Secrets of the ancient Roman battle: Excavations in Switzerland have led to a sensational discovery

Archaeological excavations being conducted in Switzerland have led to a fascinating discovery – the site of an ancient Roman battle. The search resulted in a unique collection of metal objects, including weapons and military equipment. The main find was a Bronze Age hoard, which caused quite a stir among local archaeologists.

The research was carried out in the town of Oberhalbstein, located in the municipality of Sures. The first traces of an ancient Roman battle were discovered here back in 2003. Only recently, however, professional excavations were carried out in a field to the south of the prehistoric settlement on the transalpine trade route.

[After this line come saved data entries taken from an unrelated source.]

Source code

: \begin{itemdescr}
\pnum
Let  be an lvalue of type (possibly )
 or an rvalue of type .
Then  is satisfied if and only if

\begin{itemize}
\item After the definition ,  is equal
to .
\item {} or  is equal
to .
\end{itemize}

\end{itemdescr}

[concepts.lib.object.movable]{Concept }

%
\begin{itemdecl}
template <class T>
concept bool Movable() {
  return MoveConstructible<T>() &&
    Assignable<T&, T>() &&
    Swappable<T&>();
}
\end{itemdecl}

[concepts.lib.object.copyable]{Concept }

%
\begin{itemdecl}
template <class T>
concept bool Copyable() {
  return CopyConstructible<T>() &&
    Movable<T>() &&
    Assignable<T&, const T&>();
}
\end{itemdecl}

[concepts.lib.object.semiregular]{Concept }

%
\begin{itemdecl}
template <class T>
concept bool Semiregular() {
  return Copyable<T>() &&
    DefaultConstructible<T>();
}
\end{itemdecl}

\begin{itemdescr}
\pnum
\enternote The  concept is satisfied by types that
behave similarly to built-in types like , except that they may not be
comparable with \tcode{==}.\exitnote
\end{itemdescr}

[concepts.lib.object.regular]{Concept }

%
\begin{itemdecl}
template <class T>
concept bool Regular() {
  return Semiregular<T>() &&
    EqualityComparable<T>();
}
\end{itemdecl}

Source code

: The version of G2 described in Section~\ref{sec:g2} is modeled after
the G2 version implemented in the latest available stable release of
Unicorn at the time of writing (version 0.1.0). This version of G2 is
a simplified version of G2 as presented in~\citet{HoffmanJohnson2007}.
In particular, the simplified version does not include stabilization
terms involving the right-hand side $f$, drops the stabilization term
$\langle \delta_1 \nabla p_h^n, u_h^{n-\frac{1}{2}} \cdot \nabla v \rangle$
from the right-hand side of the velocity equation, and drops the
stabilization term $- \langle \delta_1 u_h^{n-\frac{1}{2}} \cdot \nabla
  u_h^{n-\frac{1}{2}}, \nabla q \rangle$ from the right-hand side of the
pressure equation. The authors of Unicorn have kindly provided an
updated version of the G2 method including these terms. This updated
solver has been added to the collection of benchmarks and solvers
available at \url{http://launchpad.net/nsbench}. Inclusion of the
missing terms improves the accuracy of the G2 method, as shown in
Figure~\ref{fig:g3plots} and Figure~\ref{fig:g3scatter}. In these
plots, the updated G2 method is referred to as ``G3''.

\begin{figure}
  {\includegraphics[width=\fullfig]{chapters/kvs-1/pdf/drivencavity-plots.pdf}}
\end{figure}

Thanks to the efforts of archaeologists and numerous volunteers, hundreds of Roman “bullets” – small sling-throwing projectiles, nails, daggers and other military equipment – were recovered from the ground. These weapons and ammunition from the time of Augustus indicate that large-scale military action took place on this field.

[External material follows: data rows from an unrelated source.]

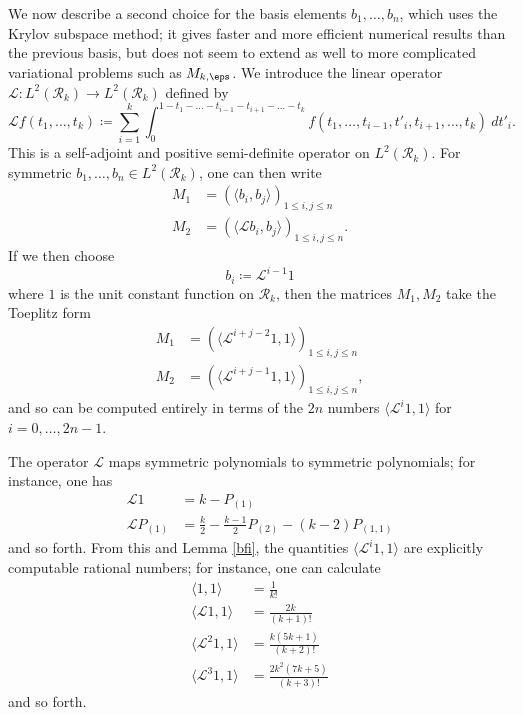We now describe a second choice for the basis elements $b_1,\dots,b_n$, which uses the Krylov subspace method; it gives faster and more efficient numerical results than the previous basis, but does not seem to extend as well to more complicated variational problems such as $M_{k,\eps}$.  We introduce the linear operator ${\mathcal L}: L^2({\mathcal R}_k) \to L^2({\mathcal R}_k)$ defined by
$$ {\mathcal L} f( t_1,\dots,t_k) \coloneqq \sum_{i=1}^k \int_0^{1-t_1-\dots-t_{i-1}-t_{i+1}-\dots-t_k} f(t_1,\dots,t_{i-1},t'_i,t_{i+1},\dots,t_k)\ dt'_i.$$
This is a self-adjoint and positive semi-definite operator on $L^2({\mathcal R}_k)$.  For symmetric $b_1,\dots,b_n \in L^2({\mathcal R}_k)$, one can then write
\begin{align*}
M_1 &= \left( \langle b_i, b_j \rangle \right)_{1 \leq i,j \leq n} \\
M_2 &= \left( \langle {\mathcal L} b_i, b_j \rangle \right)_{1 \leq i,j \leq n}.
\end{align*}
If we then choose
$$ b_i \coloneqq {\mathcal L}^{i-1} 1$$
where $1$ is the unit constant function on ${\mathcal R}_k$, then the matrices $M_1,M_2$ take the Toeplitz form
\begin{align*}
M_1 &= \left( \langle {\mathcal L}^{i+j-2} 1, 1 \rangle \right)_{1 \leq i,j \leq n} \\
M_2 &= \left( \langle {\mathcal L}^{i+j-1} 1, 1 \rangle \right)_{1 \leq i,j \leq n},
\end{align*}
and so can be computed entirely in terms of the $2n$ numbers $\langle {\mathcal L}^i 1, 1 \rangle$ for $i=0,\dots,2n-1$.  

The operator ${\mathcal L}$ maps symmetric polynomials to symmetric polynomials; for instance, one has
\begin{align*}
{\mathcal L} 1 &= k - P_{(1)} \\
{\mathcal L} P_{(1)} &= \frac{k}{2} - \frac{k-1}{2} P_{(2)} - (k-2) P_{(1,1)}
\end{align*}
and so forth.  From this and Lemma \ref{bfi}, the quantities $\langle {\mathcal L}^i 1, 1 \rangle$ are explicitly computable rational numbers; for instance, one can calculate
\begin{align*}
\langle 1, 1 \rangle &= \frac{1}{k!} \\
\langle {\mathcal L} 1, 1\rangle &= \frac{2k}{(k+1)!} \\
\langle {\mathcal L}^2 1, 1\rangle &= \frac{k (5k+1)}{(k+2)!} \\
\langle {\mathcal L}^3 1, 1\rangle &= \frac{2k^2 (7k+5)}{(k+3)!} 
\end{align*}
and so forth.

According to archaeologists, this encounter site was the scene of a major battle between the local Suanite tribes and three Roman legions led by the future Emperor Tiberius. The battle took place in 15 BC. It is interesting to note that this is the only Roman battlefield officially attested in Switzerland. In 2008 the remains of a Roman military summer camp were discovered, but no traces of battles were found there. The camp was set up to control the strategically important Septimer Pass.

The most surprising discovery, however, was an older Bronze Age hoard found at the site of the battle. It was the first find of its kind in the territory of this canton, so it caused a real stir among local experts. The objects were packed in a piece of leather, placed in a wooden box and carefully buried. The total number of bronze artifacts found is about 80 pieces.

The bulk of the collection is made up of ingots and pieces of unworked copper, which were used to produce metal objects in this Alpine region. In addition, finished objects such as sickles, axes, saw fragments, and jewelry have also been found. They were all intentionally damaged, indicating a ritual “killing” before burial as a sacrifice to the gods.

This discovery gives us a glimpse into the ancient history of the region and an understanding of how people lived and fought thousands of years ago. Unfortunately, much remains a mystery as researchers continue to work on deciphering these artifacts and their significance to ancient culture.